第30話『お弁当なのじゃ』



 婆っちゃには敵わないのじゃ。


 ふぅ、まだ心臓の高鳴りがおさまらないのじゃ。悠人は天然なのか? 女の子のあんなところをギュッと握るとは、非常にけしからん!


 お、思わず声が漏れてしまったのじゃ……変な目で見られてないか?


「わぁ、凄い気合い入ってるね!」

「わしとメルで朝早く起きて作ったんやで」


 ムフフ、そうなのじゃ。

 昨日から仕込みをして朝に二人で作ったお弁当なのじゃ。
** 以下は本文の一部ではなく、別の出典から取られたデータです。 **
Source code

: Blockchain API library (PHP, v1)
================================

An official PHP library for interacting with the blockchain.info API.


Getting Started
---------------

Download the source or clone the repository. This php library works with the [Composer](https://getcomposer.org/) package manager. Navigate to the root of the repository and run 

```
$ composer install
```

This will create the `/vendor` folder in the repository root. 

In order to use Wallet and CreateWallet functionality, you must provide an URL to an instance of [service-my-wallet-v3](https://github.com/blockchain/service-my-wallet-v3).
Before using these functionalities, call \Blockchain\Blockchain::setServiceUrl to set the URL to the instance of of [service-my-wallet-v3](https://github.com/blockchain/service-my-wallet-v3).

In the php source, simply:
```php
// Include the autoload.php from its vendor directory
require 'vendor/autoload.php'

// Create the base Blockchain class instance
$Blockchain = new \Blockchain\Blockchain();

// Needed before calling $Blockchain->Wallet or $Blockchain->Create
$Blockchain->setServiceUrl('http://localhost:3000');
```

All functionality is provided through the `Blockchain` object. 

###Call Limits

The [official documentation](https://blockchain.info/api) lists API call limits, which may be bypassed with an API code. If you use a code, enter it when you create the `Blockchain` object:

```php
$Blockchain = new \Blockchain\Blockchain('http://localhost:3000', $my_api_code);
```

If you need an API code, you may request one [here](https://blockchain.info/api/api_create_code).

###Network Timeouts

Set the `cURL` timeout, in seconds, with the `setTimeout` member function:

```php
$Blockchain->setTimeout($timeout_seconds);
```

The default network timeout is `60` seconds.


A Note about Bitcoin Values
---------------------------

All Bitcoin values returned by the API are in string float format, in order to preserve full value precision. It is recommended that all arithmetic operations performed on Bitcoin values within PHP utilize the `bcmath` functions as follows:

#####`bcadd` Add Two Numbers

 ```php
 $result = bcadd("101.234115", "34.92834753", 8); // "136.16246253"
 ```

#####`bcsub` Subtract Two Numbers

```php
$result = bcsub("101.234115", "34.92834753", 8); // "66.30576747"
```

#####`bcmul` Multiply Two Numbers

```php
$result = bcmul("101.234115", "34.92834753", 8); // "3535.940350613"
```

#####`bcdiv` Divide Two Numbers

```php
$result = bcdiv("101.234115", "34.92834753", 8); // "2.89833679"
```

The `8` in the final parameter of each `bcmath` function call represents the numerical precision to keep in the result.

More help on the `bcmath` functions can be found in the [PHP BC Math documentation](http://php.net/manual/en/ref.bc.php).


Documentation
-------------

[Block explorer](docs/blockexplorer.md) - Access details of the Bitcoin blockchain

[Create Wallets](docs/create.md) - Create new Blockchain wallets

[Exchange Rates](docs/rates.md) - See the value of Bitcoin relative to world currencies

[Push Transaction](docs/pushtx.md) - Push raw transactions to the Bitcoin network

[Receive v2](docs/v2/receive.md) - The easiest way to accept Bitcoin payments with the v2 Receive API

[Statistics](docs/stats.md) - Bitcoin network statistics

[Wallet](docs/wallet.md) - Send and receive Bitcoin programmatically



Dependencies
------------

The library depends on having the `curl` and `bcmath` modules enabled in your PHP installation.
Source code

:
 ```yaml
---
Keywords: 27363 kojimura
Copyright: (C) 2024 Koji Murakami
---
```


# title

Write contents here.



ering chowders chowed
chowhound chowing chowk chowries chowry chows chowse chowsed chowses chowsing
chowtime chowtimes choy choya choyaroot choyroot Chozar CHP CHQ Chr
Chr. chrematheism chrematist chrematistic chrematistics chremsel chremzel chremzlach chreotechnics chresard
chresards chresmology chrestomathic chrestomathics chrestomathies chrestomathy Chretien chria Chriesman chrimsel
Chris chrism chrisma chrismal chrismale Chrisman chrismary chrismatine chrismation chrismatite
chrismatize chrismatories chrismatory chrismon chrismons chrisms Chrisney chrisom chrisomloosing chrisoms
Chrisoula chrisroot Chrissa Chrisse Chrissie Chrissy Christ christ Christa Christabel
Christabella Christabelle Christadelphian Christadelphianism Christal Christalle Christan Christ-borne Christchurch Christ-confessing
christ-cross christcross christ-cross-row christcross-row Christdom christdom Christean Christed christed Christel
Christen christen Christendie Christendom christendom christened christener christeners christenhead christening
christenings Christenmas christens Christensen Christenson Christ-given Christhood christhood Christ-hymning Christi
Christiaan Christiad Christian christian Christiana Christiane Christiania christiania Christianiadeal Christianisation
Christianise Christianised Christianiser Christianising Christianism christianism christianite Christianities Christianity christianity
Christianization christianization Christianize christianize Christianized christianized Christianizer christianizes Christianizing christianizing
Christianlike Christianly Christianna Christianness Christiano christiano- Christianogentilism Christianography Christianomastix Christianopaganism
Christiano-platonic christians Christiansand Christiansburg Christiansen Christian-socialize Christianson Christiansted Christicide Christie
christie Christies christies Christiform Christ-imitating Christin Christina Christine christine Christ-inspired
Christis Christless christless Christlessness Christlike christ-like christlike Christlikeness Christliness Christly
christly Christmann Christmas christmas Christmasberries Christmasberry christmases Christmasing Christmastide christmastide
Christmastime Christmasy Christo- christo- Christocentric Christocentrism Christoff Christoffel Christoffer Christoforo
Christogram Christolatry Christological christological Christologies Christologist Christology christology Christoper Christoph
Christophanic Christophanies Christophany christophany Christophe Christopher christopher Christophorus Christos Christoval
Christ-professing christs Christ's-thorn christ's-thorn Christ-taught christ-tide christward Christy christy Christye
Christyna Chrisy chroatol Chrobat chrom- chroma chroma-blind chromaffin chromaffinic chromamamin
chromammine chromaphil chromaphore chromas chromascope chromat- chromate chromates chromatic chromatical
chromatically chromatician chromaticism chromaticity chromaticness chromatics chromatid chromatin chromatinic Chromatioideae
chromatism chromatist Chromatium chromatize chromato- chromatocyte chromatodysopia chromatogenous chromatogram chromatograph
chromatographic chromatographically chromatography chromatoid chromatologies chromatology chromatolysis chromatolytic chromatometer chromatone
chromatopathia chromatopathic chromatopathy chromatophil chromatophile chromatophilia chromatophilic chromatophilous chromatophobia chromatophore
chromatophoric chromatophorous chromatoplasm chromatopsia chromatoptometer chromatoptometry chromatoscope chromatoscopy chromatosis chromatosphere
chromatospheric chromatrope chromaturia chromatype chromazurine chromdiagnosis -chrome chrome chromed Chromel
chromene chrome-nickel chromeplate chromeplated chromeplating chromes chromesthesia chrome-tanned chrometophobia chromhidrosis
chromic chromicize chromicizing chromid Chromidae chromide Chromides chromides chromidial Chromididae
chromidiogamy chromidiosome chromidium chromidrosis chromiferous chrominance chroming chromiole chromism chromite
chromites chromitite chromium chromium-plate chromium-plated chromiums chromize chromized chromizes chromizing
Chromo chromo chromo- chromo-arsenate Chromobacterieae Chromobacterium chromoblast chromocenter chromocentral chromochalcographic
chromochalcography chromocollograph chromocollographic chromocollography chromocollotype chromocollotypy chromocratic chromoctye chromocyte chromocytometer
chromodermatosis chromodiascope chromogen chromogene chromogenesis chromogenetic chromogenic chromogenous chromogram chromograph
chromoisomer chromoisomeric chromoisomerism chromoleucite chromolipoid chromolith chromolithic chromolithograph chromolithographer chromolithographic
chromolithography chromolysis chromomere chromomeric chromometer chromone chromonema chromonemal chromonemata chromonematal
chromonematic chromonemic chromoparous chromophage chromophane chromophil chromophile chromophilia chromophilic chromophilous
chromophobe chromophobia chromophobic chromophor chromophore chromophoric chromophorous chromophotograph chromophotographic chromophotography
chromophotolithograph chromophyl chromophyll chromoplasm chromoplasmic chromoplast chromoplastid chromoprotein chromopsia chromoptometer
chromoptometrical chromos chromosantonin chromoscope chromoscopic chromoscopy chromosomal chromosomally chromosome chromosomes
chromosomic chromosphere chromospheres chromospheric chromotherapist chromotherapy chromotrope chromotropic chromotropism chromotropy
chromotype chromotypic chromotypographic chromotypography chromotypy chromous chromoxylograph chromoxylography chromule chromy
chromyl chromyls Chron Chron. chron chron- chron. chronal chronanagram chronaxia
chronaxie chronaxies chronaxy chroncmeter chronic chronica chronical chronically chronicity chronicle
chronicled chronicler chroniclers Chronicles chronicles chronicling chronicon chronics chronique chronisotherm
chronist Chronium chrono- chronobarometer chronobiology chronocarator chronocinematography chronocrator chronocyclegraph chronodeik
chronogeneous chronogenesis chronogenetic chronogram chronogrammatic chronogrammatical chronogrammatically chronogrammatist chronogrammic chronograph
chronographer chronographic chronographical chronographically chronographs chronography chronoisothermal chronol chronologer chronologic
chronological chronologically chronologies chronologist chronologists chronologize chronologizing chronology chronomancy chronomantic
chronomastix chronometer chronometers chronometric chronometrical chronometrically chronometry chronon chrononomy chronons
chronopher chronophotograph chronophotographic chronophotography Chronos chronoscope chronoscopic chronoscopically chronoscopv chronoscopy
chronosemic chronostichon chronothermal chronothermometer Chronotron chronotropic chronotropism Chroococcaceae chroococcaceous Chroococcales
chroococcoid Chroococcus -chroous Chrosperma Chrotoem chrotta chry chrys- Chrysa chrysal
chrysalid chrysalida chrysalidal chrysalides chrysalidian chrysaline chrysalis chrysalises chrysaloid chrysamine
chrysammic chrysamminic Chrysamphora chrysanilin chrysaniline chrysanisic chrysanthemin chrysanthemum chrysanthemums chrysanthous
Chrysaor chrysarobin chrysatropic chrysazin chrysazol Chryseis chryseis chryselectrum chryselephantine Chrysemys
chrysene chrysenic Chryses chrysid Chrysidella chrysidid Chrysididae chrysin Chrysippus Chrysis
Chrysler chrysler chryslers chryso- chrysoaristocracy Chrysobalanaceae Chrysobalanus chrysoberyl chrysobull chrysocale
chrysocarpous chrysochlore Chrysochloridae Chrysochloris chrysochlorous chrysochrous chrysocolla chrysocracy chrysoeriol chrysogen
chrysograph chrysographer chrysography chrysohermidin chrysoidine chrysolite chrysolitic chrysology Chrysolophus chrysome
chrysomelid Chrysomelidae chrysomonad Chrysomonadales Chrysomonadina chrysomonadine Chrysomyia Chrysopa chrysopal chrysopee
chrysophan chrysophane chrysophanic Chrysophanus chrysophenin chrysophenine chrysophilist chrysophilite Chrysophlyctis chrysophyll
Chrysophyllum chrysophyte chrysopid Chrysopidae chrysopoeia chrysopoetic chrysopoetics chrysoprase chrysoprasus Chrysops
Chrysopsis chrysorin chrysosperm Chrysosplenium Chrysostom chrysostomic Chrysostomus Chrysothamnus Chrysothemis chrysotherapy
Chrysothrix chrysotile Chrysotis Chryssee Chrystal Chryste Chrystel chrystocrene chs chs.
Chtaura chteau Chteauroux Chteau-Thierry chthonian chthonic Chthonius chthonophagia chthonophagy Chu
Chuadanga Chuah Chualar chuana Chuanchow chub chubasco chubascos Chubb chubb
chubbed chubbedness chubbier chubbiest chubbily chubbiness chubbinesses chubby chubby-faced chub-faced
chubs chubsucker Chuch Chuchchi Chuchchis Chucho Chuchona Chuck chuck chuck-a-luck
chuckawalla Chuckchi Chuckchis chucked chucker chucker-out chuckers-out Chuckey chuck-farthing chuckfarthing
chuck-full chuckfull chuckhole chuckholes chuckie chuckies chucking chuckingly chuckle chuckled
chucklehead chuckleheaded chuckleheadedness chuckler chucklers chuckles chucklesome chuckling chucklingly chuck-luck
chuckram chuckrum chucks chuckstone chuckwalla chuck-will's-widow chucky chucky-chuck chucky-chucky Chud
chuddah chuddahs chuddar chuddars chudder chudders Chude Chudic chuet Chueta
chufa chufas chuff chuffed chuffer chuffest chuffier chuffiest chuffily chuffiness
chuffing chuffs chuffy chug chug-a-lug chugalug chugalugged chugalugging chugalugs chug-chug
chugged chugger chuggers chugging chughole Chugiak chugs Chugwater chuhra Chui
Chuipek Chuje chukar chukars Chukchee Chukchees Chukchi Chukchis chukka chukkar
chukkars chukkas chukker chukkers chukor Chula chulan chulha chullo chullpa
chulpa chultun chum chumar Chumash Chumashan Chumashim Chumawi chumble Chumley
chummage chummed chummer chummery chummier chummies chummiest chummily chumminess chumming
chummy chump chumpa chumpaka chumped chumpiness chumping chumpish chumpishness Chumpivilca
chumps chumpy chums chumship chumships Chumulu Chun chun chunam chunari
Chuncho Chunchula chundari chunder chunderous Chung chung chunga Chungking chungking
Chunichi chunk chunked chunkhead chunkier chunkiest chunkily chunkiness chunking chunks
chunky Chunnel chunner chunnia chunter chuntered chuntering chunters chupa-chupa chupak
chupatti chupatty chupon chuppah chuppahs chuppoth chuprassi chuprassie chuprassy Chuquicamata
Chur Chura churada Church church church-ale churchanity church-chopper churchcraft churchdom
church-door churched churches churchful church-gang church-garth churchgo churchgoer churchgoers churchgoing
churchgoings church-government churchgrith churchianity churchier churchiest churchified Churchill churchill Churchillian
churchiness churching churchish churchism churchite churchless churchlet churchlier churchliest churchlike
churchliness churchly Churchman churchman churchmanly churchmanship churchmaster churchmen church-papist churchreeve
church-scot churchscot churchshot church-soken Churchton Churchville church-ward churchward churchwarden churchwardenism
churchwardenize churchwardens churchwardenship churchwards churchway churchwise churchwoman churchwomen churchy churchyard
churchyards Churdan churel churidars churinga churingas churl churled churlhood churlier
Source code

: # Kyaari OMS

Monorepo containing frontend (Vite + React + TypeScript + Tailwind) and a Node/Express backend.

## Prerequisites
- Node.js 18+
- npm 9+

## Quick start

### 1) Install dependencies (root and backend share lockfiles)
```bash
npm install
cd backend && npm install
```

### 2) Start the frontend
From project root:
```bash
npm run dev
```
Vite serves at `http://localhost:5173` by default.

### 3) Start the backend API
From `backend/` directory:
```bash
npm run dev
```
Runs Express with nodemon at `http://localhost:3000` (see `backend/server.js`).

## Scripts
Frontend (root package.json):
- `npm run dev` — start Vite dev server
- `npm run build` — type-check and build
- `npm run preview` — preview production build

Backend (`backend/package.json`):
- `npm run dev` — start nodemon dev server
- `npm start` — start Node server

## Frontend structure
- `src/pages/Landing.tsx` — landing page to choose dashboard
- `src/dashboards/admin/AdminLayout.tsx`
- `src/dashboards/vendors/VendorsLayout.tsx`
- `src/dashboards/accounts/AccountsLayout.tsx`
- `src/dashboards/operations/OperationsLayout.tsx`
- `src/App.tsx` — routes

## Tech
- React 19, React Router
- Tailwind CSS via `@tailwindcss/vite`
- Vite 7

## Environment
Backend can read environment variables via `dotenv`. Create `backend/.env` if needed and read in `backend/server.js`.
とはいえお菜の里芋の煮っころがしも、鶏肉と大根の煮物も、婆っちゃが作ったのだけど。


 メルは一口ハンバーグをこねこねしたのと、おにぎりをにぎにぎしたくらいじゃ。えっへん!

 でも、メルも日々進歩してるのじゃ。

 例えば——


「あ、お婆ちゃんのだし巻き卵、久しぶりだなぁ! さっそくいただきます!」


 悠人はだし巻き卵を口にしたのじゃ。メルの心拍数はじわじわと上昇中なのじゃ。



「うん、美味しい!」


 婆っちゃはメルの顔を見て悠人にバレないようにクスクス笑うのじゃ。とはいえ目の前だから悠人はどうしたの? と首を傾げたのじゃ。


「悠人、そのだし巻き卵はな、メルが焼いてくれたんやで?」


 悠人は豆鉄砲でも撃たれたような表情に。

 そ、そんなに驚くことはないだろうがっ!

 メルが頑張って焼いたのじゃ!


「メル、凄い! 完璧にお婆ちゃんのだし巻き卵を再現してる! メルは料理が上手なんだね!」


 ちょ、ちょっと待ってそれは違、ぅ……

 まぁいいや。褒められるのは悪い気分じゃないのじゃ。たんと召し上がれ、なのじゃ。